EXERCISE OBJECTIVE: Scan the records for the word "setAttribute". Report each line where it occurs.
Content starts
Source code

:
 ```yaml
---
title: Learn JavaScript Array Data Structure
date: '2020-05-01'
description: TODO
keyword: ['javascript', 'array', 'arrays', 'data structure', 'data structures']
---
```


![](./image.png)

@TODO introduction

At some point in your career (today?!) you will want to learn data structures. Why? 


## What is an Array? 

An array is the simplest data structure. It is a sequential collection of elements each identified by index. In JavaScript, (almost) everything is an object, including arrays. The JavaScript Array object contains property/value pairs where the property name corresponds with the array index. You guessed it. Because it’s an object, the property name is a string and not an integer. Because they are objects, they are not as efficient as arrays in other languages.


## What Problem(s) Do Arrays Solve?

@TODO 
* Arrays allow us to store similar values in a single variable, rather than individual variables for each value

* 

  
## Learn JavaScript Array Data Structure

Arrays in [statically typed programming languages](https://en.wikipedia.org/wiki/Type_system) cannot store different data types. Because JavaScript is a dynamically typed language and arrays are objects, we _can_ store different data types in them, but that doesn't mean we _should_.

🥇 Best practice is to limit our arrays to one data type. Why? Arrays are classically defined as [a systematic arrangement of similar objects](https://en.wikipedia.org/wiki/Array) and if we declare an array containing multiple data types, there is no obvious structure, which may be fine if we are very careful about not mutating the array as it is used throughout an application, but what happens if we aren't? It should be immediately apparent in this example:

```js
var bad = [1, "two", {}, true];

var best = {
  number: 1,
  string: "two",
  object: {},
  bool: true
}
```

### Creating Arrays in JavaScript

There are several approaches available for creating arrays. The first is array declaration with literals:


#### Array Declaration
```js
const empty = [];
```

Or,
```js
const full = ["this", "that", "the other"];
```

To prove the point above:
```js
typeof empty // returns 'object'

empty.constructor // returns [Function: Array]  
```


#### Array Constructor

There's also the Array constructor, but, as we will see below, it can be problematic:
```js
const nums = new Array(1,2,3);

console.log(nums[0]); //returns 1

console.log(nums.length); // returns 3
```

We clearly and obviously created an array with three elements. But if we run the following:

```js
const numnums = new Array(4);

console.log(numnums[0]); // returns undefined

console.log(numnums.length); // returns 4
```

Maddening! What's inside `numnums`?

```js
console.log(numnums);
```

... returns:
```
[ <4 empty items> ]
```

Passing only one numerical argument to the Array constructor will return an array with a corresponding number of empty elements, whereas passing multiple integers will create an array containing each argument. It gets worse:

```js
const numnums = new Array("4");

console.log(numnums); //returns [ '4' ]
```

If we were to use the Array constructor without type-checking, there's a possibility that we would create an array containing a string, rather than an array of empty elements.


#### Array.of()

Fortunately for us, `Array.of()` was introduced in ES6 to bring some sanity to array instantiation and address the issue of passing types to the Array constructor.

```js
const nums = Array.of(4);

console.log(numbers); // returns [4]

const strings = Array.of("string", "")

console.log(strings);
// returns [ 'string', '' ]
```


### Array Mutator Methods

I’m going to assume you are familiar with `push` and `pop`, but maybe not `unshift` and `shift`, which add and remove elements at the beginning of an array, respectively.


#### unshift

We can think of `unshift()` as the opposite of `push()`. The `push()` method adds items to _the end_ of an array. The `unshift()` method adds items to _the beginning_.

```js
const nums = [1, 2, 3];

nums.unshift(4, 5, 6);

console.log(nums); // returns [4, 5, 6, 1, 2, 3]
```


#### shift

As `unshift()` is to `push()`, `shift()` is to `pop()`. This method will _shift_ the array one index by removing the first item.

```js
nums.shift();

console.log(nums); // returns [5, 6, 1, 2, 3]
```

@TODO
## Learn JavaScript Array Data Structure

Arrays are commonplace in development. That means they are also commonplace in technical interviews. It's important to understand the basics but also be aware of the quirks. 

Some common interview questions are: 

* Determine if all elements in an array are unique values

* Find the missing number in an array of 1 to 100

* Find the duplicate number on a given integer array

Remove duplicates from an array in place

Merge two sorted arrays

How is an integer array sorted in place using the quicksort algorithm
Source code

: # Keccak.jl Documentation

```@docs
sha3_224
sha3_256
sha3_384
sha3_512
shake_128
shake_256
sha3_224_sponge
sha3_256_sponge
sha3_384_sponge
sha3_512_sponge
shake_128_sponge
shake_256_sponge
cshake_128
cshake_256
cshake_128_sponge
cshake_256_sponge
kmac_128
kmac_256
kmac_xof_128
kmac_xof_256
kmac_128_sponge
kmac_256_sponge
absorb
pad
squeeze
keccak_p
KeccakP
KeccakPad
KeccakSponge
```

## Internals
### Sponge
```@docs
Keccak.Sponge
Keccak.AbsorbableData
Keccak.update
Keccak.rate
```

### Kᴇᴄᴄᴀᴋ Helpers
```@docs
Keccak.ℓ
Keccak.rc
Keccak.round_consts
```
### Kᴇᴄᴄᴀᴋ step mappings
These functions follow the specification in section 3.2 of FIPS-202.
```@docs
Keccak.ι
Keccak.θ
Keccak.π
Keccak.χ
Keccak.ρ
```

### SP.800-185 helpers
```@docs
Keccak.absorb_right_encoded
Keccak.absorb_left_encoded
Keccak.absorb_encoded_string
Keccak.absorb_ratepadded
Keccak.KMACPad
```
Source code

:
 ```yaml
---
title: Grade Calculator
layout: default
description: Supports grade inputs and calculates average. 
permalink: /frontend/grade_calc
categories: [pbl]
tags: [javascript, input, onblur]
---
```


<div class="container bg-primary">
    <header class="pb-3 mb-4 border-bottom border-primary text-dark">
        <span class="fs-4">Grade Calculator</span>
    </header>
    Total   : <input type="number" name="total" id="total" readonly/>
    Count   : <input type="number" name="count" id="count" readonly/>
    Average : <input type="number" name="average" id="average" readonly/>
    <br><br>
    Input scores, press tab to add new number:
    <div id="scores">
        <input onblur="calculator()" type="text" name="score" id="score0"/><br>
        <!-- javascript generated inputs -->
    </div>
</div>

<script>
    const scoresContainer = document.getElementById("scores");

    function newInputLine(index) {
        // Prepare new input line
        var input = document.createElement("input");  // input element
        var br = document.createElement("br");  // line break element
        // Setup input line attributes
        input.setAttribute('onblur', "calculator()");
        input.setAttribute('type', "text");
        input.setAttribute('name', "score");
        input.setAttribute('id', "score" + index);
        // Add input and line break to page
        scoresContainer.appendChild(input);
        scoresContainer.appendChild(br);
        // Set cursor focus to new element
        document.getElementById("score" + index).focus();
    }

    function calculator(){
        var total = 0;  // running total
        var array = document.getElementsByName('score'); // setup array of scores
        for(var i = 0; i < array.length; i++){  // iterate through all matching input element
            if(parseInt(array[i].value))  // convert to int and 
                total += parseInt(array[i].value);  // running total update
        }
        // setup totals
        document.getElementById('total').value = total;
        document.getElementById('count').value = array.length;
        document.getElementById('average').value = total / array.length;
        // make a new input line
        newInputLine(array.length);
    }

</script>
Content ends
Content starts
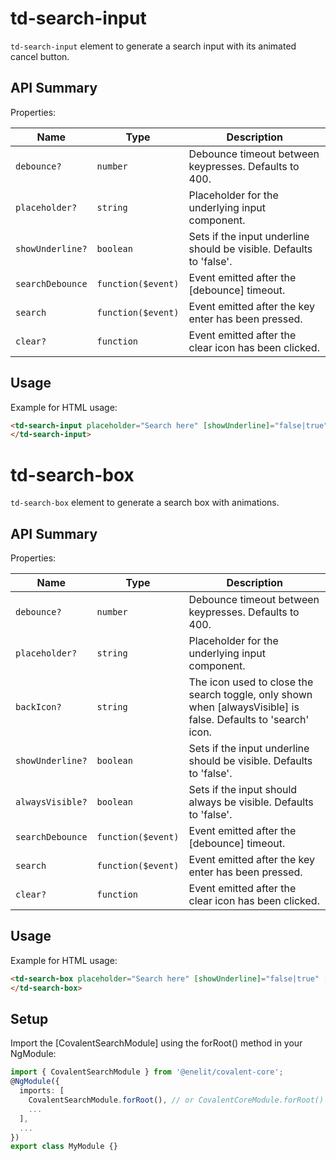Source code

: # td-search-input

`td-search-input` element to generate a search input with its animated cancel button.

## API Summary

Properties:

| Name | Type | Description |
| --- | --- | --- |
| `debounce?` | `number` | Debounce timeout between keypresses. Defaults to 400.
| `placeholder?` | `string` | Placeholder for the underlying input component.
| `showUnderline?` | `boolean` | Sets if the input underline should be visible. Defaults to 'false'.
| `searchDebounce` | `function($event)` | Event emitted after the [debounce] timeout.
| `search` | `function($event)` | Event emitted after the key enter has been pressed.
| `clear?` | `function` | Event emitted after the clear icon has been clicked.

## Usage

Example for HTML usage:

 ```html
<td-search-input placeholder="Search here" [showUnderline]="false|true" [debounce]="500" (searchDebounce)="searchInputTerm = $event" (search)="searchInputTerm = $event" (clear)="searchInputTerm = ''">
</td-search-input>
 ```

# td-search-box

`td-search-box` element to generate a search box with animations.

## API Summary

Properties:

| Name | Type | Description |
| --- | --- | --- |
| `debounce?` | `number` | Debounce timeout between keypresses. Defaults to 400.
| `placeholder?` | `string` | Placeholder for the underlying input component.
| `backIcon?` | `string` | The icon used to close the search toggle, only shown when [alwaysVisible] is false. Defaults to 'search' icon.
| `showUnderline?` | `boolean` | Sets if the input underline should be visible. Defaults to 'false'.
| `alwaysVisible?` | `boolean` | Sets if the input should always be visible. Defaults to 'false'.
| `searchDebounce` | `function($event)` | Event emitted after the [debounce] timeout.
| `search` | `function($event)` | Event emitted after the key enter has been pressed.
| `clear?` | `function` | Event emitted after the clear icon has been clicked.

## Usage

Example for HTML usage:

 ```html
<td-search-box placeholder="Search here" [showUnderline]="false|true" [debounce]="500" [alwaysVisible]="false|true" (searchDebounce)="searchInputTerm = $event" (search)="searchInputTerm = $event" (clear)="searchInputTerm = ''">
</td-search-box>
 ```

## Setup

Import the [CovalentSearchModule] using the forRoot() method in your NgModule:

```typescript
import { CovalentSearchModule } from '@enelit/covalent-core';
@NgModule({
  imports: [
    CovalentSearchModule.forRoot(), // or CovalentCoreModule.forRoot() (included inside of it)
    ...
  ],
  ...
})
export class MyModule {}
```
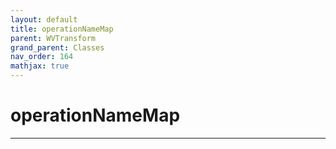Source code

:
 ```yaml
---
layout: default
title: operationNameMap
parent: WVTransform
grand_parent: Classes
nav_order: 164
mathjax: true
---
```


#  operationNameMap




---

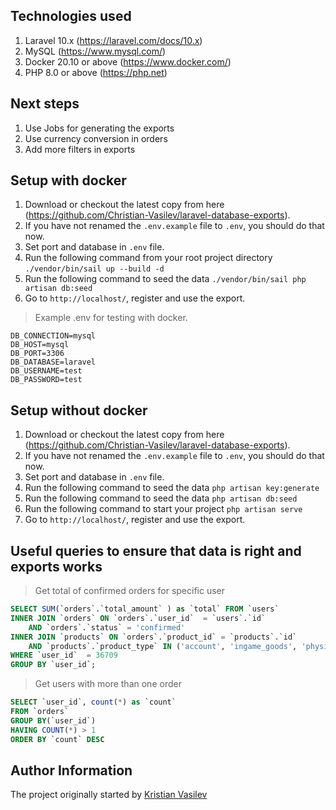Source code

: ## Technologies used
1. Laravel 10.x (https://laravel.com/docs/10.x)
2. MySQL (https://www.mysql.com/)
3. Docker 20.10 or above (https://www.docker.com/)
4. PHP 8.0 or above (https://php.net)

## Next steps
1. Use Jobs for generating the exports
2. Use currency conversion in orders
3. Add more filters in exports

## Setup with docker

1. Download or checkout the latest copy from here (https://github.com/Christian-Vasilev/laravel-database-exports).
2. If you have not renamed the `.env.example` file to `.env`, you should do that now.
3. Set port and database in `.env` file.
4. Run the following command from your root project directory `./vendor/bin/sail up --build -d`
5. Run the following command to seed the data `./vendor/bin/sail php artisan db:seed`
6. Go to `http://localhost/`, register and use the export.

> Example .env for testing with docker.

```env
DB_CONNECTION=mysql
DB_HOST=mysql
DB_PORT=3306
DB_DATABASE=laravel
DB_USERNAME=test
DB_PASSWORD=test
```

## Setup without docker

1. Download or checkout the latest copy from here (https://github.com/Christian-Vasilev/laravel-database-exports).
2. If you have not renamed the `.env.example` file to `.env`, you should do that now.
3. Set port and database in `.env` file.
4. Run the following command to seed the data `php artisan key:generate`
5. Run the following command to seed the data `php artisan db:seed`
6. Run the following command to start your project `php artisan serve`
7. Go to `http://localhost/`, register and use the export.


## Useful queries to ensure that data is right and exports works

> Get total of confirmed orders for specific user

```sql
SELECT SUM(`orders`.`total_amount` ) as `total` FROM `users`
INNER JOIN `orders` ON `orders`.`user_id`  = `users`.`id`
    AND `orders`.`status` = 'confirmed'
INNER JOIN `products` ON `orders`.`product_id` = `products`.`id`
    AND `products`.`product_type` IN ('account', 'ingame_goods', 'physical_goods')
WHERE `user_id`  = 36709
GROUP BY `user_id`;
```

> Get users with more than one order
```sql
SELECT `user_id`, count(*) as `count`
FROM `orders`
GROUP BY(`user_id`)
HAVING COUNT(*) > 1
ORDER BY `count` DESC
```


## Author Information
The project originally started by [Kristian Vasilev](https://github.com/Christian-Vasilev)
Content ends
Content starts
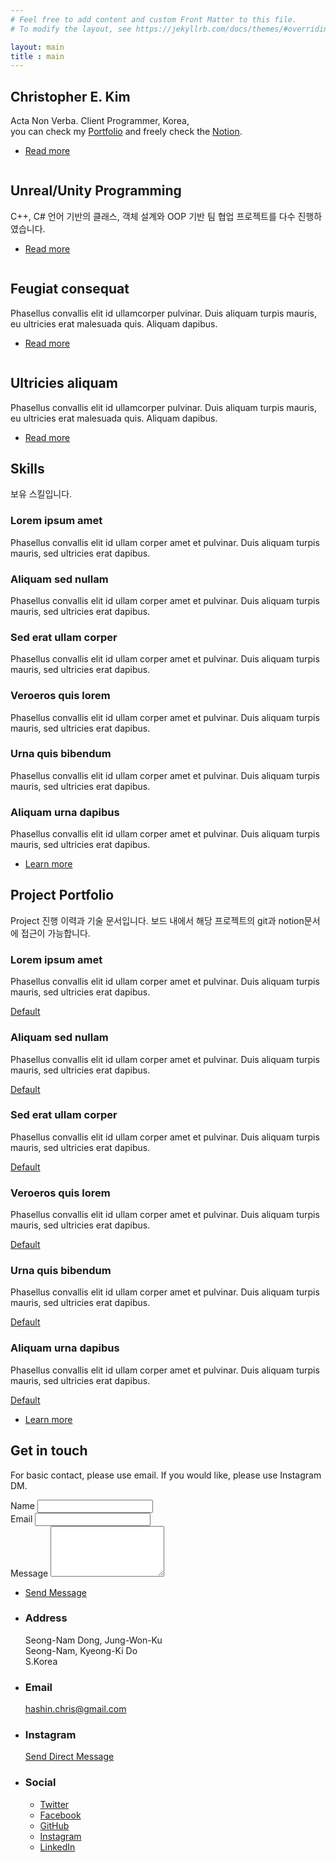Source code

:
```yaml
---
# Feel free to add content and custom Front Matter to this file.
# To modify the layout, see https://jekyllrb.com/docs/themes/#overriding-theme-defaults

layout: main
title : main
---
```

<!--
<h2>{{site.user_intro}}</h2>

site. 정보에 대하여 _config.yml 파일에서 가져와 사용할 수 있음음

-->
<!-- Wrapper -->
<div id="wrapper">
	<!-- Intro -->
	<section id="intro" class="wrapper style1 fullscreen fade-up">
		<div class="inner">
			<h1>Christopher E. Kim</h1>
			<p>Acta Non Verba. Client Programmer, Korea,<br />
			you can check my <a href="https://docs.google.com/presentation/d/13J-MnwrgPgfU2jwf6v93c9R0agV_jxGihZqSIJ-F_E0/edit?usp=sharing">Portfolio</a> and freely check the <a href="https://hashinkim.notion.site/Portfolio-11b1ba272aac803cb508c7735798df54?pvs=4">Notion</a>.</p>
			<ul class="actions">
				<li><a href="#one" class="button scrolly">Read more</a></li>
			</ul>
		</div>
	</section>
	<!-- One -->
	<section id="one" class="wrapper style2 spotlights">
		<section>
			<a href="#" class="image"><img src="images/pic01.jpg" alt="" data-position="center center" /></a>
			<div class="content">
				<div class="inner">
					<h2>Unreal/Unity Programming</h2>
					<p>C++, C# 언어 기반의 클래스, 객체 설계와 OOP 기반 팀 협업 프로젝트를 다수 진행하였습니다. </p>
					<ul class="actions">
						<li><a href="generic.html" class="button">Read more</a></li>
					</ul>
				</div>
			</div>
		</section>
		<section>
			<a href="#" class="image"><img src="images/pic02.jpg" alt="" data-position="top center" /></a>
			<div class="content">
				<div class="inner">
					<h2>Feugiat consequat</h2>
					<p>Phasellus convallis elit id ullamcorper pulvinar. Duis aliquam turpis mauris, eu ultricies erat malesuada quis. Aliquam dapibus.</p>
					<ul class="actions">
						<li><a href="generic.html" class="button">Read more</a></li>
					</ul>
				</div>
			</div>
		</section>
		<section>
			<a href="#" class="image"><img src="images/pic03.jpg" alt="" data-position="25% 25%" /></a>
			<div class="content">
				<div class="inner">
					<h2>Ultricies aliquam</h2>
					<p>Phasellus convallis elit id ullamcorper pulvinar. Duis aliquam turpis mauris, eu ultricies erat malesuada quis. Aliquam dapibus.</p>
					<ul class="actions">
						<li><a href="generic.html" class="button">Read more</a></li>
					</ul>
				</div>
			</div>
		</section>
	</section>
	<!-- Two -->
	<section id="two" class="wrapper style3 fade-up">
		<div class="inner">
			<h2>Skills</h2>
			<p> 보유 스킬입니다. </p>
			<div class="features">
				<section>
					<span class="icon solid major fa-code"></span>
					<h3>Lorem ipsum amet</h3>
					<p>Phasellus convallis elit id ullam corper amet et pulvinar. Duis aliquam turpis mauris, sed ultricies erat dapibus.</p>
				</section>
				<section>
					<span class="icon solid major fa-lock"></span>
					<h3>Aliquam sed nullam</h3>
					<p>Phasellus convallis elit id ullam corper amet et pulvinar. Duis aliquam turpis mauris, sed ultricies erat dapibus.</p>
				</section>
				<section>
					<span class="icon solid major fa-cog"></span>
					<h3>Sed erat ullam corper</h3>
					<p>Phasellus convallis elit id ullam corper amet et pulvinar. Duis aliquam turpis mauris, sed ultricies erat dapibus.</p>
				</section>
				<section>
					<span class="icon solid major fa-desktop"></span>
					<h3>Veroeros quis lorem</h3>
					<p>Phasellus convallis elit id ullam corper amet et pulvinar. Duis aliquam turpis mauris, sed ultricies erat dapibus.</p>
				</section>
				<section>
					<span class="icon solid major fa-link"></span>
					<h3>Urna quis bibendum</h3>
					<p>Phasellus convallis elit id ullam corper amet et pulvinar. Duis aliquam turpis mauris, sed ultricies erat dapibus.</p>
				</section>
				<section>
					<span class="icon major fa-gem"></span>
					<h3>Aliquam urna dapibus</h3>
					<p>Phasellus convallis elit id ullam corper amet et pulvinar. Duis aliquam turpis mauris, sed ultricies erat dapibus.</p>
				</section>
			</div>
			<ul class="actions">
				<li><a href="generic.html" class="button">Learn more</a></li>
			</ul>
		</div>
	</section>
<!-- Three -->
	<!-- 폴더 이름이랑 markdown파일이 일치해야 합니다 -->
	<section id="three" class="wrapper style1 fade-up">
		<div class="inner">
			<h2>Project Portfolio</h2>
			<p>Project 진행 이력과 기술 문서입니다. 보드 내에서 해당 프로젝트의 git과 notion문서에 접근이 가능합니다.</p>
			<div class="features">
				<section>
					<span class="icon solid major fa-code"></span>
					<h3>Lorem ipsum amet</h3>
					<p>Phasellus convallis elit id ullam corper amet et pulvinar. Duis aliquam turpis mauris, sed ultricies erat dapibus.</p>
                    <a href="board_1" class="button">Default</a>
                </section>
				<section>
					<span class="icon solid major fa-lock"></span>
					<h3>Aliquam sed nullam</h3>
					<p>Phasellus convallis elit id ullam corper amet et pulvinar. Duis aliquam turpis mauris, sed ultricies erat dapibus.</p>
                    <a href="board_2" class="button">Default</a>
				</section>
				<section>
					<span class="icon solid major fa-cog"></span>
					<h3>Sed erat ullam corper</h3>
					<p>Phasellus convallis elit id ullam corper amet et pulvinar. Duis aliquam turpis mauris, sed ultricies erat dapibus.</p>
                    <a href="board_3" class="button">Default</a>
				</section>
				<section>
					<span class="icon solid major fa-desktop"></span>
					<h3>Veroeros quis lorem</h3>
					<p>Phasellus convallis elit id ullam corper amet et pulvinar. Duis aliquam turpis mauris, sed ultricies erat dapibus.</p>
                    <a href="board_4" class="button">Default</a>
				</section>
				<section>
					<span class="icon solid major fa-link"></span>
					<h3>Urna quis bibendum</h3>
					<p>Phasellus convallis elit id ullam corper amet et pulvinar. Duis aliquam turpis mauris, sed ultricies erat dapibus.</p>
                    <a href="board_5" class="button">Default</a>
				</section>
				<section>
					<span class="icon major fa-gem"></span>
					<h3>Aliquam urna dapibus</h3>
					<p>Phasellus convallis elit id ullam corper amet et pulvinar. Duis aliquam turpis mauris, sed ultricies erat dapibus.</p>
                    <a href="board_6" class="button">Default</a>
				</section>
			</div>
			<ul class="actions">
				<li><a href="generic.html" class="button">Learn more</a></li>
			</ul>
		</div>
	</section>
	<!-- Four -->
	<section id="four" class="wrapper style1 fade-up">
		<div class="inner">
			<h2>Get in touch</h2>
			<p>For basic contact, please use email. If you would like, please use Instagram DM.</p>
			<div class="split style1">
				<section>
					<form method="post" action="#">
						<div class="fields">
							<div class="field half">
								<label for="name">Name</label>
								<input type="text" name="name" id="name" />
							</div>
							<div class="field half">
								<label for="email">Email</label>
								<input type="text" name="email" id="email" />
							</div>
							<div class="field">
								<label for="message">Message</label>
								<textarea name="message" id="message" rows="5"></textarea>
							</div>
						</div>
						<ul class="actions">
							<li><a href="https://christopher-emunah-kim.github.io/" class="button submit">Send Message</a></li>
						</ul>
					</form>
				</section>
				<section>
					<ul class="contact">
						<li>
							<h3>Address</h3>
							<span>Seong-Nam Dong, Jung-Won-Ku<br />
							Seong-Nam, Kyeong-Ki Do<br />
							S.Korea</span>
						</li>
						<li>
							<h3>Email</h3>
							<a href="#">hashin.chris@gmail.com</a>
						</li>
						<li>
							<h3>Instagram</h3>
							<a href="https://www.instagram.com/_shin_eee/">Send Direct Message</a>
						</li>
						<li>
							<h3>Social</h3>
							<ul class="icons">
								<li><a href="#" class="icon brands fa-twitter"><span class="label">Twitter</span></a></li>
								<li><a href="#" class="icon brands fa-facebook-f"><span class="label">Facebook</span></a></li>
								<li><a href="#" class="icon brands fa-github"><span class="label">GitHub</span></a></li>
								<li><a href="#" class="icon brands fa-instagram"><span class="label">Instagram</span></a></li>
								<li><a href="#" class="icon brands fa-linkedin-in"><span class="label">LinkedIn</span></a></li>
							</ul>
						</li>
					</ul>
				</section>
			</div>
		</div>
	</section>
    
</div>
Content ends
RESPONSE AREA:
        input.setAttribute('onblur', "calculator()");
        input.setAttribute('type', "text");
        input.setAttribute('name', "score");
        input.setAttribute('id', "score" + index);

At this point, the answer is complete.